I have an array of unsigned Ints (16 bits) stored in a 3D array of size (2048, 2560, 16). For each group of 16 (minor access) I want the median. I have been doing this by sorting each chunk of 16 and taking the middle value.
Another way to say this: I want to sort 16 values, each 16 bits in size, and then grab the middle.
Rather than have a block size of 16, I group the blocks as (32x16) <<32,16>> to maximize cell occupancy.
Data is stored in shared memory, and that is leading to what I believe is a cache bank conflict.
medianGroup = 32;
medianWarp = 16;
ushort[,] window = thread.AllocateShared<ushort>("window", medianGroup, medianWarp);
The truth it is easier to take the median of 15 values, so only 15 of the 16 are used, and I only need to sort half the values to get the median. For this reason (and contractual) I am not using libraries such as thrust, cub, etc.
I also found that a simple bubble sort worked, but it is getting a nasty bank conflict when it does the swap.
The code snippet is below with comments. I also tried to do this with a warp shuffle operation to do an insertion sort. That would help, but I have a bug in it that escapes me.
The code is in C#, since it is more succint that way, but I can provide the CUDA-C also
bubble sort:
//frames is the raw 3d array, window is the shared memory array that I will operate over
ushort[,] window = thread.AllocateShared<ushort>("window", medianGroup, medianWarp);
window[group, d] = frames[y, x, d]; // d = thread.x, group = thread.y (x & y are the block.x, and block.y)
if (d == 0) // all threads in warp load L1 cache, but only one needs to the sort
{
for (int j = 0; j < medianWarp / 2; j++) // we only need to sort 1/2 of the array to get median
{
int min = j;
for (int l = j + 1; l < frameStackSize; l++) // frameStackSize is 15,
{
if (window[group, l] < window[group, min])
min = l;
}
ushort temp = window[group, j ];
window[group, j ] = window[group, min ];
window[group, min] = temp;
}
}
OK, I know you are groaning about the bubble sort, so was I. But it was quick. So I tried to do the same thing with an insertion sort using CUDA shuffleDown, but my code is broken. This is a better solution since it can use all threads in the warp, not just lane #0. (with the other lanes just loading L1).
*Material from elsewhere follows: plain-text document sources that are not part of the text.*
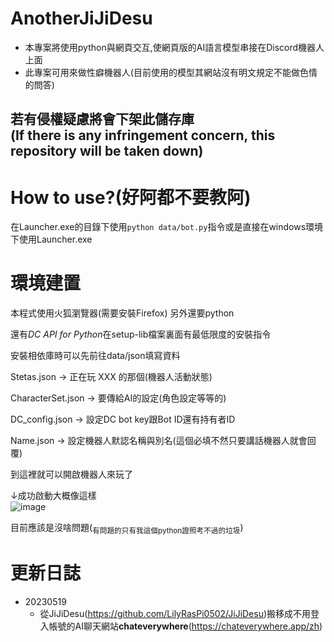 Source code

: # AnotherJiJiDesu
 - 本專案將使用python與網頁交互,使網頁版的AI語言模型串接在Discord機器人上面
 - 此專案可用來做性癖機器人(目前使用的模型其網站沒有明文規定不能做色情的問答)

## 若有侵權疑慮將會下架此儲存庫<br>(If there is any infringement concern, this repository will be taken down)

# How to use?(好阿都不要教阿)
在Launcher.exe的目錄下使用`python data/bot.py`指令或是直接在windows環境下使用Launcher.exe

# 環境建置
本程式使用火狐瀏覽器(需要安裝Firefox)
另外還要python

還有*DC API for Python*在setup-lib檔案裏面有最低限度的安裝指令

安裝相依庫時可以先前往data/json填寫資料

Stetas.json -> 正在玩 XXX 的那個(機器人活動狀態)

CharacterSet.json -> 要傳給AI的設定(角色設定等等的)

DC_config.json -> 設定DC bot key跟Bot ID還有持有者ID

Name.json -> 設定機器人默認名稱與別名(這個必填不然只要講話機器人就會回覆)

到這裡就可以開啟機器人來玩了

↓成功啟動大概像這樣<br>
![image](https://github.com/LilyRasPi0502/AnotherJiJiDesu/assets/115215163/ef8b6f6c-e805-499b-a628-726f678c12b7)



目前應該是沒啥問題(<sub>有問題的只有我這個python證照考不過的垃圾</sub>)

# 更新日誌

- 20230519
  - 從JiJiDesu(<https://github.com/LilyRasPi0502/JiJiDesu>)搬移成不用登入帳號的AI聊天網站<b>chateverywhere</b>(<https://chateverywhere.app/zh>)
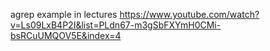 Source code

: agrep example in lectures
https://www.youtube.com/watch?v=Ls09LxB4P2I&list=PLdn67-m3gSbFXYmH0CMi-bsRCuUMQOV5E&index=4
// me is short int. d is the lane id in the warp (thread.x)
// the trick is to pad the warp with big values (65535) at the end after the 15th value, so that there is enough to shuffle.
for (int j = 0; j < medianWarp / 2; j++)
{
me = ((d + j) < medianWarp) ? window[group, d + j] : (ushort)65535;
//thread.SyncThreads();
for (uint i = 1; i < medianWarp; i *= 2)
{
n = (ushort)thread.ShuffleDown(me, i, medianWarp);
me = (n < me) ? n : me;
}
if (d == j)
{
window[group, j] = me; // this is also causing a bank conflict. But I could use a different array to avoid that
}
}